Od opisanych wypadków prawie bez żadnych zmian spłynęło długich kilka miesięcy. Teofil pisywał regularnie do Klary... ale listy jego były jakoś i krótsze coraz i mniéj może szczére a serdeczne jak dawniéj. Uczuła to ona chociaż do formy, do treści ich nawet nie można było się przywiązać i oprzéć na nich zarzutu. Ale z dwóch najczulszych listów z których jeden pisało serce, drugi ręka i nawyknienie, serce kochające mimowolnie odróżni ten z którego woń prawdy się rozlewa. Jest cóś w uczuciu niewynaśladowanego i jak eteryczne owe ekstrakty fruktowe pachnąc doskonale ananasem i cytryną... czuć razem apteką, tak udanie czuć fałszem, choćby było najwytworniejsze.

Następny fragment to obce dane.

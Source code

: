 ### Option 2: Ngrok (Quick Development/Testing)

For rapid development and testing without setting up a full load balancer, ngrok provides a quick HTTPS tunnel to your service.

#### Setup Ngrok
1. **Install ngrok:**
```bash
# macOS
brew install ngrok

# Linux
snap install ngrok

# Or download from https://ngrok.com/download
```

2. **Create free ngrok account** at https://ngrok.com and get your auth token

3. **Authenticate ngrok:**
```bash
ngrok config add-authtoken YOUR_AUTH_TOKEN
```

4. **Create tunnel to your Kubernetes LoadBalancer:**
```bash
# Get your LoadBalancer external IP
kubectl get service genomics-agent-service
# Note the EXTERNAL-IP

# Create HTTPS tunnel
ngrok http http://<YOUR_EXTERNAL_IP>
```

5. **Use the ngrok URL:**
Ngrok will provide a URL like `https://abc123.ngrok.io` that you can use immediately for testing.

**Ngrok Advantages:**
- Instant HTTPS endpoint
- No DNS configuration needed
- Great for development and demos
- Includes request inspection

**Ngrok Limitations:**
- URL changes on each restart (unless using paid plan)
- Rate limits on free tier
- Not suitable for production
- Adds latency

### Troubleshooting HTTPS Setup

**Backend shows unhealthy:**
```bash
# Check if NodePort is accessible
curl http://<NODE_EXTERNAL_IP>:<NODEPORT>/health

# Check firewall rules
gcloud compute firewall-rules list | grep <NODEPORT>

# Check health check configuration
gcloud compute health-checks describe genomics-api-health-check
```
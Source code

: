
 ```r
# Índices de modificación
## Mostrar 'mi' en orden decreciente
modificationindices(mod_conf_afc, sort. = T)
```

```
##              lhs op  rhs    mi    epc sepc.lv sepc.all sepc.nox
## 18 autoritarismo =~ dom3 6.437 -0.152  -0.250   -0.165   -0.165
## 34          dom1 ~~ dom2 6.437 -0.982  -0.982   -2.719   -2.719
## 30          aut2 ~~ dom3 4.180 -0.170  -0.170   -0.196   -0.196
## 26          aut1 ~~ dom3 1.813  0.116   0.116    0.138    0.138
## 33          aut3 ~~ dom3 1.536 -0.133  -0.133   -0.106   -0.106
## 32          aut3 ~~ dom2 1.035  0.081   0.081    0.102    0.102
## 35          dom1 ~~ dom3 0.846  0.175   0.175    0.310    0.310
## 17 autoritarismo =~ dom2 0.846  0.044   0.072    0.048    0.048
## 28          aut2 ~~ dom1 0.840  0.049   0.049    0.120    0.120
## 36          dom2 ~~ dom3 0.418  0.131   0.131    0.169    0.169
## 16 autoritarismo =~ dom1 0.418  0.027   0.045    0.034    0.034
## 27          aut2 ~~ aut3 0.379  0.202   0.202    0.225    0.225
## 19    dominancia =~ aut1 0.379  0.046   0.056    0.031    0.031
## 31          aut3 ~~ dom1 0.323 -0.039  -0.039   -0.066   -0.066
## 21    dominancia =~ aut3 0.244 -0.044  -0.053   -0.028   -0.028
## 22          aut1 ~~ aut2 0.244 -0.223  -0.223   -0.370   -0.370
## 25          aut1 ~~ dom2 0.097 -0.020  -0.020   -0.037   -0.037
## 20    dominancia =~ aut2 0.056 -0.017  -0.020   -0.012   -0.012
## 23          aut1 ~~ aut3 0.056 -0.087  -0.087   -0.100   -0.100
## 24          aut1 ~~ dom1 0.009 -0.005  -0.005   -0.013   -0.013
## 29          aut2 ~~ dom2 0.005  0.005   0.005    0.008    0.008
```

Klara broniła się wrażeniu którego doznawała — ale mu się oprzéć nie mogła... nadto znów była dumną żeby miała czynić wymówki, listy jéj stały się poważne, smętne... Czasem Teofil wybuchał z dawną gorącością uczucia... to ostygał znowu... Bliższych szczegółów o życiu jego w Berlinie nie miano. Klara chodziła na pensyą, ukradkiem zarabiając i ukradkiem ten grosz rzucając do skarbony domowéj... Mały to był przybytek... ale cóś znaczył przecie, a tak uspakajał jéj sumienie!!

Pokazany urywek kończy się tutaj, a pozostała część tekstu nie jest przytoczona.